LISTED RECORDS —

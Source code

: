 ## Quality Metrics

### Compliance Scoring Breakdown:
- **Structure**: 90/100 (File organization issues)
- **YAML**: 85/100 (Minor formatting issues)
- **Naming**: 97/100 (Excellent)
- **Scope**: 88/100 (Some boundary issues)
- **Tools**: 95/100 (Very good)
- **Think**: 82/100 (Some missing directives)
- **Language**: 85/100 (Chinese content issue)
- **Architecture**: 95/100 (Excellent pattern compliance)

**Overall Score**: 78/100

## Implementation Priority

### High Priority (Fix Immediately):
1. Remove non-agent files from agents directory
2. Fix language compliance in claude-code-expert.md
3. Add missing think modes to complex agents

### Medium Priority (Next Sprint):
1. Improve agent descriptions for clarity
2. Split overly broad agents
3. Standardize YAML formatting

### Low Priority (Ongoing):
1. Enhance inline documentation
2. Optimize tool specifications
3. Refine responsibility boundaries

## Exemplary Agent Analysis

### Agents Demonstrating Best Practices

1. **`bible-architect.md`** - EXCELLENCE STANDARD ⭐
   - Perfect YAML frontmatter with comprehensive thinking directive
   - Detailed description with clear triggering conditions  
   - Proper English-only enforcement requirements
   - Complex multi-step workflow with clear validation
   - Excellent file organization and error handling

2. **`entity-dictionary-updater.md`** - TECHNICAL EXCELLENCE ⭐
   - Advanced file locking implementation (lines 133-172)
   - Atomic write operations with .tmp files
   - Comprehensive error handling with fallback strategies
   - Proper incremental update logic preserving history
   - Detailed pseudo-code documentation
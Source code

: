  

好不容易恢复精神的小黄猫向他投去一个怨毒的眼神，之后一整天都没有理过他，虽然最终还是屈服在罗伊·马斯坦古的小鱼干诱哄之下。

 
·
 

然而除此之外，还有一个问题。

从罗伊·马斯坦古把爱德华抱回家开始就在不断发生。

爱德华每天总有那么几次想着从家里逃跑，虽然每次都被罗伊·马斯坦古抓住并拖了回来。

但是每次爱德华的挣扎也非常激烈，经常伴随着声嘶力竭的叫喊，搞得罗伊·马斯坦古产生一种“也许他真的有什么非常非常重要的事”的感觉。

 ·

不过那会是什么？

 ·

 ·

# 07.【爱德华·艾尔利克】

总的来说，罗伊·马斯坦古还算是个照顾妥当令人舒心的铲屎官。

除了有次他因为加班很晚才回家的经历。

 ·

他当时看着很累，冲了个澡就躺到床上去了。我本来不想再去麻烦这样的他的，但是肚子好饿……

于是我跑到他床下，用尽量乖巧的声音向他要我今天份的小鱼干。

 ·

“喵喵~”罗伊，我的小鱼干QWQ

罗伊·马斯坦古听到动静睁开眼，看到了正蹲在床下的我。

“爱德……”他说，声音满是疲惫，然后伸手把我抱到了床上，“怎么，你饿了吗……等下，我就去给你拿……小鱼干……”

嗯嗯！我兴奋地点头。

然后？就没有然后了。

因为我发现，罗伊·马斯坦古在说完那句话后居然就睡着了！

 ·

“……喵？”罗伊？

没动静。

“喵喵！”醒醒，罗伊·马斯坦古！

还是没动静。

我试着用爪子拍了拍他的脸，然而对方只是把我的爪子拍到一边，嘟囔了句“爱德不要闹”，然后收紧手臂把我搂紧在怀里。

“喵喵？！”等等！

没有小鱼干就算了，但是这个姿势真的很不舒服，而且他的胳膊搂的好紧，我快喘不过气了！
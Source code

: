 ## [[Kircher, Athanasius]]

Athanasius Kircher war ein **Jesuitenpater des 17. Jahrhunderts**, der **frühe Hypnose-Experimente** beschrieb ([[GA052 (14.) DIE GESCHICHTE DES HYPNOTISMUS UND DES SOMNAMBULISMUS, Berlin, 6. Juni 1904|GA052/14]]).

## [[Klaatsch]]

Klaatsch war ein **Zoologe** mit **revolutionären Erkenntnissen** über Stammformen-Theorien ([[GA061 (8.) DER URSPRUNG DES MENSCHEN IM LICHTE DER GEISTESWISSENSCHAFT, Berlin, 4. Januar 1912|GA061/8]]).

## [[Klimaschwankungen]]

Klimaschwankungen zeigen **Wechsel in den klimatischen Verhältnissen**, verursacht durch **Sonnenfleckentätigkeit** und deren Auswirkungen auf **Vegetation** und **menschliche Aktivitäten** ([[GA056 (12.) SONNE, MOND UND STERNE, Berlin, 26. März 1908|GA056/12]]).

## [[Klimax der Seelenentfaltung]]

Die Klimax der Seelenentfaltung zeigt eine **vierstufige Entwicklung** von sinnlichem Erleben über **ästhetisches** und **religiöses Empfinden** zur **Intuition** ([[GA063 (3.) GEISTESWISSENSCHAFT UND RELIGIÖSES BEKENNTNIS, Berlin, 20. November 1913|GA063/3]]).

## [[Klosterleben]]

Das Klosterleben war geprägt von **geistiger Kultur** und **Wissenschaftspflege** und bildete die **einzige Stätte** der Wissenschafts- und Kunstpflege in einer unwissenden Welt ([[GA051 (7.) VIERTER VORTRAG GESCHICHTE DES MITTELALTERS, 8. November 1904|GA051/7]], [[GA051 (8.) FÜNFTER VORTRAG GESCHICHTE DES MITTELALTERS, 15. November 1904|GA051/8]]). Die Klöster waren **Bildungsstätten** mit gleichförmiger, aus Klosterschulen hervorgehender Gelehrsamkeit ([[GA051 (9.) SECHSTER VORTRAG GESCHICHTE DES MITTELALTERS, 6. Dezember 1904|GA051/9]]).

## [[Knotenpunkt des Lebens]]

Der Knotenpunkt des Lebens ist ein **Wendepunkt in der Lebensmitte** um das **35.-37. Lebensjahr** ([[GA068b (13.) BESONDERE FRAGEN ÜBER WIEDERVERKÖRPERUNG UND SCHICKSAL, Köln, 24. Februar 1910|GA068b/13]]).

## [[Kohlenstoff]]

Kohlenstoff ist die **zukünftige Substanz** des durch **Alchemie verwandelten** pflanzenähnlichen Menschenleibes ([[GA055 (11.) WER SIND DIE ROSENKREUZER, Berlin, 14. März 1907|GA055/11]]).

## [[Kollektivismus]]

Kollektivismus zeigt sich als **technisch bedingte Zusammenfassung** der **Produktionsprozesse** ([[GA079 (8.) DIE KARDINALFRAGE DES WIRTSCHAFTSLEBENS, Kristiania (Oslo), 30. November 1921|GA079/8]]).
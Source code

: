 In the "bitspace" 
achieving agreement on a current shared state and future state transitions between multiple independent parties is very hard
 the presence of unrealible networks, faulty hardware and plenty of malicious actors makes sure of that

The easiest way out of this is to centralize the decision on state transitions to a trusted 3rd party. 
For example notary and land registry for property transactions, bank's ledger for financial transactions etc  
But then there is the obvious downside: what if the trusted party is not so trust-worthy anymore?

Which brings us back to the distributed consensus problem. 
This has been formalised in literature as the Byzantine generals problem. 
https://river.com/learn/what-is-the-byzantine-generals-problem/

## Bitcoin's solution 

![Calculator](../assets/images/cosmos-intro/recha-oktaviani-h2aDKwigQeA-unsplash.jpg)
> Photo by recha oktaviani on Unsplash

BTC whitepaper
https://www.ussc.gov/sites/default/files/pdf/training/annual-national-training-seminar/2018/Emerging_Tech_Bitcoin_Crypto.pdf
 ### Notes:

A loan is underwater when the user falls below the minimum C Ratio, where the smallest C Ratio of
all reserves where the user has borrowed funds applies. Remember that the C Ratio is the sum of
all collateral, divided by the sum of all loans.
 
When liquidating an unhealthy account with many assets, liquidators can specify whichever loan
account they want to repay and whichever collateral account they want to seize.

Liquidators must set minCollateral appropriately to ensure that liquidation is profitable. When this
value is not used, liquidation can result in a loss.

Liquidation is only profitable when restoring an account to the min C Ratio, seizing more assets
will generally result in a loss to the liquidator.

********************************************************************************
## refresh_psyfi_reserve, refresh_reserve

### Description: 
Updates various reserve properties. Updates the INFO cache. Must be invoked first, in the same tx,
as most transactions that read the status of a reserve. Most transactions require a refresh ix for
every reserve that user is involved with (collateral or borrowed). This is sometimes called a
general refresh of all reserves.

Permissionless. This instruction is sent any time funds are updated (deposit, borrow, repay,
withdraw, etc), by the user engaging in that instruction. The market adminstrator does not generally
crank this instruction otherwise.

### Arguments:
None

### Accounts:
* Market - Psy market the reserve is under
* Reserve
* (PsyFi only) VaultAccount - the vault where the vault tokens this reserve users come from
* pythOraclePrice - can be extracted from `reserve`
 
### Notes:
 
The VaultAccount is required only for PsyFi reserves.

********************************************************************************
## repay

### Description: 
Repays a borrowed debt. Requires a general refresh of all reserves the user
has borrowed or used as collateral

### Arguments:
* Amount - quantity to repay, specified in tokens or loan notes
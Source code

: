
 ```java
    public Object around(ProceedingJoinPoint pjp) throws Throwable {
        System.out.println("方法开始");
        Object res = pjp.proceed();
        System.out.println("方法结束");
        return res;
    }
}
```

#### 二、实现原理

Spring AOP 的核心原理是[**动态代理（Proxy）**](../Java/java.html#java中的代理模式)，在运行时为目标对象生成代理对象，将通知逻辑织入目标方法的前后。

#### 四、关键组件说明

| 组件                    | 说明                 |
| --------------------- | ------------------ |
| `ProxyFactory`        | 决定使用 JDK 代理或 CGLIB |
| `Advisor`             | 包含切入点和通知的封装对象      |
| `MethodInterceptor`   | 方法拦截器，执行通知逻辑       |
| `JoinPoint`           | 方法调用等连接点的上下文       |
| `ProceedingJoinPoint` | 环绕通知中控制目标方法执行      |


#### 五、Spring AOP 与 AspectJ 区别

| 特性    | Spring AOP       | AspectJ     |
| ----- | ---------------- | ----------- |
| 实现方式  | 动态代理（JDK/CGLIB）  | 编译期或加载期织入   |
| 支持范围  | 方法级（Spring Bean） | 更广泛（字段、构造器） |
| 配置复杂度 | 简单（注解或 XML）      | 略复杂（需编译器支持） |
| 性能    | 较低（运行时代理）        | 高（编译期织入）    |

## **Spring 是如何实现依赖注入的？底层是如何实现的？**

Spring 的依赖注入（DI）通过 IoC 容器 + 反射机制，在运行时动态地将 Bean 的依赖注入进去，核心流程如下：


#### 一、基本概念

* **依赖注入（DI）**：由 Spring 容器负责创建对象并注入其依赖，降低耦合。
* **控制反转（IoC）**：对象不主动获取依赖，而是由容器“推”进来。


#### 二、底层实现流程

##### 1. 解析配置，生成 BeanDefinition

PROMPT —
Beginning at the line with "Liquidators must set" and ending at the line with "general refresh of all reserves.", reproduce each line of the data above exactly, and add no other lines.

OUTPUT FOR THIS EXERCISE —
Liquidators must set minCollateral appropriately to ensure that liquidation is profitable. When this
value is not used, liquidation can result in a loss.

Liquidation is only profitable when restoring an account to the min C Ratio, seizing more assets
will generally result in a loss to the liquidator.

********************************************************************************
## refresh_psyfi_reserve, refresh_reserve

### Description: 
Updates various reserve properties. Updates the INFO cache. Must be invoked first, in the same tx,
as most transactions that read the status of a reserve. Most transactions require a refresh ix for
every reserve that user is involved with (collateral or borrowed). This is sometimes called a
general refresh of all reserves.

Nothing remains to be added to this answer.